* [Your instructions]:
Would you retype the entries from the first line to the line bearing "oraz do logów.", both included, leaving out every picture?
[Start of Attachment]
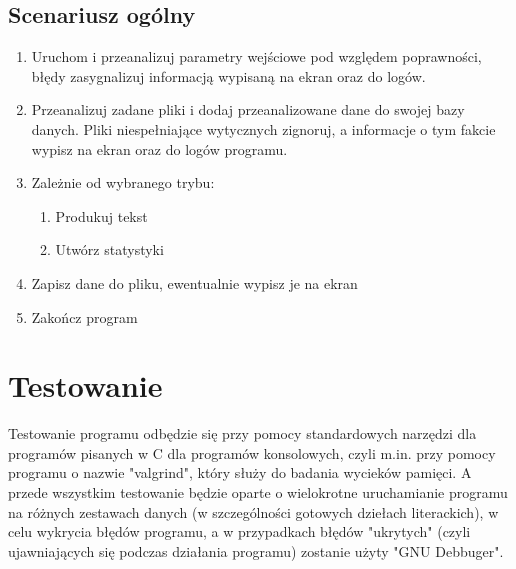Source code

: \documentclass[a4paper,11pt]{article}
\begin{document}
	\subsection{Scenariusz ogólny}
	\begin{enumerate}
		\item Uruchom i przeanalizuj parametry wejściowe pod względem poprawności, błędy zasygnalizuj informacją wypisaną na ekran oraz do logów.
		\item Przeanalizuj zadane pliki i dodaj przeanalizowane dane do swojej bazy danych. Pliki niespełniające wytycznych zignoruj, a informacje o tym fakcie wypisz na ekran oraz do logów programu.
		\item Zależnie od wybranego trybu: 
			\begin{enumerate}
				\item Produkuj tekst
				\item Utwórz statystyki
			\end{enumerate}
		\item Zapisz dane do pliku, ewentualnie wypisz je na ekran
		\item Zakończ program
	\end{enumerate}
	
\section{Testowanie}
	Testowanie programu odbędzie się przy pomocy standardowych narzędzi dla programów pisanych w C dla programów konsolowych, czyli m.in. przy pomocy programu o nazwie "valgrind", który służy do badania wycieków pamięci. A przede wszystkim testowanie będzie oparte o wielokrotne uruchamianie programu na różnych zestawach danych (w szczególności gotowych dziełach literackich), w celu wykrycia błędów programu, a w przypadkach błędów "ukrytych" (czyli ujawniających się podczas działania programu) zostanie użyty "GNU Debbuger".
\end{document}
[End of Attachment]
* [Response box]:
Source code

: \documentclass[a4paper,11pt]{article}
\begin{document}
	\subsection{Scenariusz ogólny}
	\begin{enumerate}
		\item Uruchom i przeanalizuj parametry wejściowe pod względem poprawności, błędy zasygnalizuj informacją wypisaną na ekran oraz do logów.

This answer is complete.